TASK BRIEF =>
Restate word for word the line with "tout $\phi \in" and all lines after it; please stop only at the end of the listing below.

──────── STUDY MATERIAL

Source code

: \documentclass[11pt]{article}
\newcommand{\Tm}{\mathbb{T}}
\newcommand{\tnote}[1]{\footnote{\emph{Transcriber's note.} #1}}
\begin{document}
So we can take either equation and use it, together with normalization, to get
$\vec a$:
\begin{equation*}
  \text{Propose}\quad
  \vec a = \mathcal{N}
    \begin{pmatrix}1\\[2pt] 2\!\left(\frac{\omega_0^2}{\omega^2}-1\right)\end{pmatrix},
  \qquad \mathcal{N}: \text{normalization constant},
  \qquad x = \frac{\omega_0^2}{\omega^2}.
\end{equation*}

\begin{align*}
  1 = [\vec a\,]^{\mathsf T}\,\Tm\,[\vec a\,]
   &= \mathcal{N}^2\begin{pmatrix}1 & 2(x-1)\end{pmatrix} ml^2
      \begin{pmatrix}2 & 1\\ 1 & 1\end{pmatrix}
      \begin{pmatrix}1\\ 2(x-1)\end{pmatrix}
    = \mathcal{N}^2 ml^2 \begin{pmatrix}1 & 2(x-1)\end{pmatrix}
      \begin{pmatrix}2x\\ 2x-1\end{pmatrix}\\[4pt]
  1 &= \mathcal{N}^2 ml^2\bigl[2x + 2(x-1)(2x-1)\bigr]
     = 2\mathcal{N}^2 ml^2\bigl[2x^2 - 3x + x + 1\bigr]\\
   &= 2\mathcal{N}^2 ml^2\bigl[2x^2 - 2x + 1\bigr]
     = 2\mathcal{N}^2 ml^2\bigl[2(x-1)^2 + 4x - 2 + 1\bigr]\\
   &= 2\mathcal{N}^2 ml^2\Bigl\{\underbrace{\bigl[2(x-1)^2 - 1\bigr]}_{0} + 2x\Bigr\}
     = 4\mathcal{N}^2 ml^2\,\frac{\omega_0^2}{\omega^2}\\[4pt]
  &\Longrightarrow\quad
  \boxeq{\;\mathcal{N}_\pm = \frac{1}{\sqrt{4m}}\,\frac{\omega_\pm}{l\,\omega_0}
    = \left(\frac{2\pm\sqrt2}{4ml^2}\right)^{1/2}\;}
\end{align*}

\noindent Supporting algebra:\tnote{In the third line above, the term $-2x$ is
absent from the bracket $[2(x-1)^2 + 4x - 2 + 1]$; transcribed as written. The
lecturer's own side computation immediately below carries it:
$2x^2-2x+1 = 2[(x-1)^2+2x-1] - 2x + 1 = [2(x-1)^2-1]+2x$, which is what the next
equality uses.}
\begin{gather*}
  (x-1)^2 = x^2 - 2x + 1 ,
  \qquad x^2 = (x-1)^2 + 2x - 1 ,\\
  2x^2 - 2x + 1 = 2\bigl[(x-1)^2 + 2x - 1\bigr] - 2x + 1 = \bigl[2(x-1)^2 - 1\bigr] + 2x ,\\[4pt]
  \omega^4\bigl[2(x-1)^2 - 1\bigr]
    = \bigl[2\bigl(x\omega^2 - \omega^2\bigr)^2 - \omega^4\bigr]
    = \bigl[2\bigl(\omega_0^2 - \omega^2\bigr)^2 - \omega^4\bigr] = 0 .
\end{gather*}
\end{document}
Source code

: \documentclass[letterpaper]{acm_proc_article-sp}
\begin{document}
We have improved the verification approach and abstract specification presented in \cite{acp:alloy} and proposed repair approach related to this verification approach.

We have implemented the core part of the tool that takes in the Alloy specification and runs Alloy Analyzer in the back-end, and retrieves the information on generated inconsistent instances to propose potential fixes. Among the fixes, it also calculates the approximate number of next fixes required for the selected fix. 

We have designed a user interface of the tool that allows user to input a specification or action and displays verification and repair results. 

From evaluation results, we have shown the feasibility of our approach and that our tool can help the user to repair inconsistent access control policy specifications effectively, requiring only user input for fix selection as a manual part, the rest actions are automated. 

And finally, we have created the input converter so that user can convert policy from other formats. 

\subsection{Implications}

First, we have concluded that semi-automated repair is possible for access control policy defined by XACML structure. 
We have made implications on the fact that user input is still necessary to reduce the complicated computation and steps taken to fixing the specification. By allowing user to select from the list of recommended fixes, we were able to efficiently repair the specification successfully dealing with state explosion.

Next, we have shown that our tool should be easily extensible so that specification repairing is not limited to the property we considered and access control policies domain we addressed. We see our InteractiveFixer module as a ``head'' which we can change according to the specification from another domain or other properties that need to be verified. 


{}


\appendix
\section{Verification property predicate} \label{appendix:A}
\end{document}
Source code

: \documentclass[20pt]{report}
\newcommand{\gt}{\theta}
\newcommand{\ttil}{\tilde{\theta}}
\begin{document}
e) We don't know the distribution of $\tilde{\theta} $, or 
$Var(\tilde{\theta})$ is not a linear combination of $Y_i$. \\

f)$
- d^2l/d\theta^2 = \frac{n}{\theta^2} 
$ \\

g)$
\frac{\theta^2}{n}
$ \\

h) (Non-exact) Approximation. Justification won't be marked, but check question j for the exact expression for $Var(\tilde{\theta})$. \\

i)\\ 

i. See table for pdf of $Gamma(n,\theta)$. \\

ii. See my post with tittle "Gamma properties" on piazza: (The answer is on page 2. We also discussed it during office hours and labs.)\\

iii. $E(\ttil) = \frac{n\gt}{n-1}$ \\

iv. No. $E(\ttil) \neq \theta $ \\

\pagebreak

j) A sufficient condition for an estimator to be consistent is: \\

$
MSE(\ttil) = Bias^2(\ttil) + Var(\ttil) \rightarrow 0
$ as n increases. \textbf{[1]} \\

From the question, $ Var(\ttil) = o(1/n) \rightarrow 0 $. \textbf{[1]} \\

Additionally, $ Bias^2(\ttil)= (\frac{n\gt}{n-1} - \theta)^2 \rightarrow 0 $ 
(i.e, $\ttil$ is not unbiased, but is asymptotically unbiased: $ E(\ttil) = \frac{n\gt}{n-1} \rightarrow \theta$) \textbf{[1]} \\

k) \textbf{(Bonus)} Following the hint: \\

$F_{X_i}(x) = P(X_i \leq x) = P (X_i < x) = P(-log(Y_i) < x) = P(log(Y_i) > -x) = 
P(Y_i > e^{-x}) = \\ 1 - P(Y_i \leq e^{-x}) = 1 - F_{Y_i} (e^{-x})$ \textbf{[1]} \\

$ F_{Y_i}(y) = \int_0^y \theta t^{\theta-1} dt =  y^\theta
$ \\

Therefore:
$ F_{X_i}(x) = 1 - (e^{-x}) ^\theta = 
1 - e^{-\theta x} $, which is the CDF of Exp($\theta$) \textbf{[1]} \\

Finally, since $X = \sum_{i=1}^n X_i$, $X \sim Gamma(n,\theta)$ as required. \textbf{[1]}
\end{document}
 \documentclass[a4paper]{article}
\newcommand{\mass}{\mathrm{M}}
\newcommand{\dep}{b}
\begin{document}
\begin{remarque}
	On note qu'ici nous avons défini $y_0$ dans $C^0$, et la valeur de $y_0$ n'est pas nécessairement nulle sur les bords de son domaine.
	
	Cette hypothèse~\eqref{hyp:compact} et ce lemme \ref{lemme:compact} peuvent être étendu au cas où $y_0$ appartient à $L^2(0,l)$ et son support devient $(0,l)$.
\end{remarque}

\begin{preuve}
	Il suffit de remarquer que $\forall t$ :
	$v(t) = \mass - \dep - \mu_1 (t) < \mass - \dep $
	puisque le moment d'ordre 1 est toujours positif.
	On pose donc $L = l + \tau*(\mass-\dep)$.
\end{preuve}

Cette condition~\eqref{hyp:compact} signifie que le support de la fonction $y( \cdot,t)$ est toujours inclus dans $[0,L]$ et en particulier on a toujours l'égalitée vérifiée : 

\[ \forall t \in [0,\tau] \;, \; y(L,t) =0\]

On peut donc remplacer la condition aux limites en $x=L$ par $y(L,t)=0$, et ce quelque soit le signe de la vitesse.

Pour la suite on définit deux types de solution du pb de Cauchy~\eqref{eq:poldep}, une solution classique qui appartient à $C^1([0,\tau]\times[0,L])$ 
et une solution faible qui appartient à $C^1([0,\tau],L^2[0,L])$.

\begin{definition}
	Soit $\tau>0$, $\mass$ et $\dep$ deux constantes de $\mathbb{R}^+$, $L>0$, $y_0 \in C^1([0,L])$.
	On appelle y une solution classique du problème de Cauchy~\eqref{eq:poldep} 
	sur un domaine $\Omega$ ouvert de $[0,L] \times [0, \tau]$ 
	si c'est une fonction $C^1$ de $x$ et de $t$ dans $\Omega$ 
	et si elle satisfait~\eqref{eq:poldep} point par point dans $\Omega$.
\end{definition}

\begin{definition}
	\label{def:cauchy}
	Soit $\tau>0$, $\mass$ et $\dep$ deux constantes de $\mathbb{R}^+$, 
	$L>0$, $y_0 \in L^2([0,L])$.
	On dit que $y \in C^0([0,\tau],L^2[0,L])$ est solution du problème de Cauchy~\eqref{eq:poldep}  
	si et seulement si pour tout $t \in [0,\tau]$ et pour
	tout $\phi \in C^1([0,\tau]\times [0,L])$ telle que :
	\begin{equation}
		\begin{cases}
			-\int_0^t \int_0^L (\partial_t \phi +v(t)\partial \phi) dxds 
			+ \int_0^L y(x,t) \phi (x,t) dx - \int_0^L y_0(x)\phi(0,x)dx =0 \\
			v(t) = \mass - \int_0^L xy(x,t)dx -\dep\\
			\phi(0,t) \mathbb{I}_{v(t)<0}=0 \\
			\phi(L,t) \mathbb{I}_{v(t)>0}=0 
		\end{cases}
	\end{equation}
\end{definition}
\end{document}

────────────────

SOLVED PROBLEM =>
	tout $\phi \in C^1([0,\tau]\times [0,L])$ telle que :
	\begin{equation}
		\begin{cases}
			-\int_0^t \int_0^L (\partial_t \phi +v(t)\partial \phi) dxds 
			+ \int_0^L y(x,t) \phi (x,t) dx - \int_0^L y_0(x)\phi(0,x)dx =0 \\
			v(t) = \mass - \int_0^L xy(x,t)dx -\dep\\
			\phi(0,t) \mathbb{I}_{v(t)<0}=0 \\
			\phi(L,t) \mathbb{I}_{v(t)>0}=0 
		\end{cases}
	\end{equation}
\end{definition}
\end{document}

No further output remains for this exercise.